Arfin berdiri dengan tangan berkacak pinggang dan wajah gusar.
"Penebus hutang."
Deg
"Anda memberikan uang kepada bapak saya, dan saya adalah jaminannya." Kata Kanaya dengan wajah masam.
"Alifa jadi kau-"
"Anak seorang preman dan tukang judi." Kanaya menatap Arfin dengan rasa kecewa. "Dan saya di jual karena masih perawan."
"Alifa, bu-bukan seperti itu." Arfin merasa bersalah.
"Kalau saya tidak lagi perawan, apa anda juga akan tetap melakukanya?" tanya Kanaya dengan tatapan mata yang membuat Arfin merasa sedih.
"Alifa bukan seperti itu, aku hanya-" Arfin tidak melanjutkan ucapnya, dirinya bingung dengan apa yang dia lihat.
"Lakukan, karena uang anda sudah berhak untuk mendapatkan apa yang anda inginkan." Kanaya membuka selimut yang sejak tadi membungkus tubuhnya, dengan perasaan sesak Kanaya melepaskan semua yang melekat di tubuhnya.
"Alifa.."
Glek..
Arfin menelan ludahnya kasar, saat melihat Kanaya yang perlahan membuka pakaiannya hingga menampilkan tubuh polosnya, bahkan rudal di bawah sana sudah kembali mengeras hanya karena melihat tubuh polos Kanaya.
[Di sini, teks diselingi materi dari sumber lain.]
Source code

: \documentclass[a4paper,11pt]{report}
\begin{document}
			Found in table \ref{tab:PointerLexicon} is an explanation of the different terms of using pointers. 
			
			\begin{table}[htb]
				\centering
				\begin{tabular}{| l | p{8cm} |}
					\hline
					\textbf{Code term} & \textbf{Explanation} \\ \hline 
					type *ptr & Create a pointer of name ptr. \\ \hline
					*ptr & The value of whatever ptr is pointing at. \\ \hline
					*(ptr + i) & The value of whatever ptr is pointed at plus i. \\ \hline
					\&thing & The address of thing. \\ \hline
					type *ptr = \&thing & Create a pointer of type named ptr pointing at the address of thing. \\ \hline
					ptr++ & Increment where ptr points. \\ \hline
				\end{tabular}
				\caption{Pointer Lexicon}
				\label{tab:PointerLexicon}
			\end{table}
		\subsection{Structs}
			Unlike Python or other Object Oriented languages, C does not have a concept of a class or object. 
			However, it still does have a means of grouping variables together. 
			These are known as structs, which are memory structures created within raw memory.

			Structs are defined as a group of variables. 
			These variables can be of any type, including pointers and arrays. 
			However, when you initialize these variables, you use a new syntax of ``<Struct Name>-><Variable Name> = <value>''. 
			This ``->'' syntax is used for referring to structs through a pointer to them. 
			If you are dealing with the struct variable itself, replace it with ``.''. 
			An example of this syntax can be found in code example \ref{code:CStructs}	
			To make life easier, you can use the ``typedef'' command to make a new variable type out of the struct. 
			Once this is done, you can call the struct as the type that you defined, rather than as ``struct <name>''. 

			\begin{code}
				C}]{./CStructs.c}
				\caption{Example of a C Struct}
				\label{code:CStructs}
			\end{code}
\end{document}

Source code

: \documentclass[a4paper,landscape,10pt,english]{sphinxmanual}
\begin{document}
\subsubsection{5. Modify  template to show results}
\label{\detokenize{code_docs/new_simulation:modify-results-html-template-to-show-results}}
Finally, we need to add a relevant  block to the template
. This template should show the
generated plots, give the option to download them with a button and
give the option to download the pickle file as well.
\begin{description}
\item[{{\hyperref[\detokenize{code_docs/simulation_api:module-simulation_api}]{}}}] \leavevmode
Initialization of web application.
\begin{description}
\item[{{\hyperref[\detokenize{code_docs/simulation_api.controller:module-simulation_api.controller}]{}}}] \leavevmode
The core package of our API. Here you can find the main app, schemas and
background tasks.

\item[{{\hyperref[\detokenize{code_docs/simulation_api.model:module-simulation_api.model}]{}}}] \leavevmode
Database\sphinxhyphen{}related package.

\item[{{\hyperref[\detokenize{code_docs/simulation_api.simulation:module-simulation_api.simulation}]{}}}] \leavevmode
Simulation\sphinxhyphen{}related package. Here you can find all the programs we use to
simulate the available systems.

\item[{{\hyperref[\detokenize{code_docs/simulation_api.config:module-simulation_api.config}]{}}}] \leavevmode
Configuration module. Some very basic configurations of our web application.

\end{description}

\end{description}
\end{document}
Tapi seketika hasrat dalam tubuhnya sirna melihat kedua mata Kanaya yang menjatuhkan buliran bening, Arfin yang melihatnya merasakan hatinya ikut sakit.
"Alifa.." Pria itu langsung memeluk tubuh polos Kanaya, membuat Kanaya langung menumpahkan air matanya di dada Arfin.
"Aku sudah kotor hiks...hiks..."
Kanaya tak kuasa menahan kesedihannya ketika sebuah pelukan terasa hangat di tubuhnya.
Arfin segera menyambar selimut untuk menutupi tubuh Kanaya yang dia peluk.
"Jangan seperti ini Alifa, aku tidak akan melakukannya." Arfin melilitkan selimut tebal untuk Kanaya, dan dirinya kembali memeluk tubuh Kanaya yang sudah berbalut selimut dengan erat.
"jangan takut, aku tidak akan melakukannya." Tanpa sadar Arfin mencium pucuk kepala Kanaya berulang kali, membuat Kanaya semakin terisak.
"Ano aku tidak mau melakukannya, dan aku tidak akan membuat mu terbebani dengan kehadiran dia. Aku tahu konsekuensi yang aku dapatkan, karena memang akulah yang menjual diriku untuk sebuah uang, dan itu sudah cukup bagiku untuk tidak meminta pertanggung jawaban darimu. Karena semua ini bukan salahmu."